# PROBLEM DETAILS
Print only the lines from the top of the data through the line with "## Submission", both included, skipping every picture.

*** Opening of INFORMATION GIVEN ***

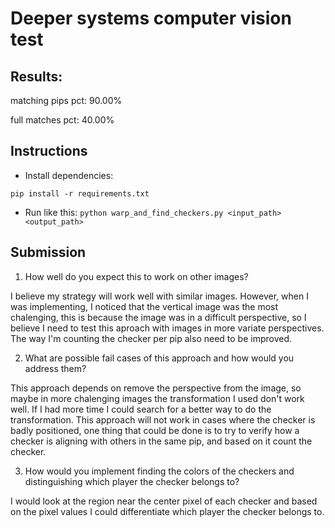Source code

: # Deeper systems computer vision test

## Results:

matching pips pct:  90.00%

full matches pct:   40.00%

## Instructions

* Install dependencies:

```pip install -r requirements.txt```

* Run like this:
    ```python warp_and_find_checkers.py <input_path> <output_path>```


## Submission

1. How well do you expect this to work on other images?

I believe my strategy will work well with similar images. However, when I was implementing, I noticed that the vertical image was the most chalenging, this is because the image was in a difficult perspective, so I believe I need to test this aproach with images in more variate perspectives. The way I'm counting the checker per pip also need to be improved.

2. What are possible fail cases of this approach and how would you address them?

This approach depends on remove the perspective from the image, so maybe in more chalenging images the transformation I used don't work well. If I had more time I could search for a better way to do the transformation. This approach will not work in cases where the checker is badly positioned, one thing that could be done is to try to verify how a checker is aligning with others in the same pip, and based on it count the checker. 


3. How would you implement finding the colors of the checkers and distinguishing which player the checker belongs to?

I would look at the region near the center pixel of each checker and based on the pixel values I could differentiate which player the checker belongs to.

*** Close of INFORMATION GIVEN ***

# SOLUTION FOR THIS EXERCISE
Source code

: # Deeper systems computer vision test

## Results:

matching pips pct:  90.00%

full matches pct:   40.00%

## Instructions

* Install dependencies:

```pip install -r requirements.txt```

* Run like this:
    ```python warp_and_find_checkers.py <input_path> <output_path>```


## Submission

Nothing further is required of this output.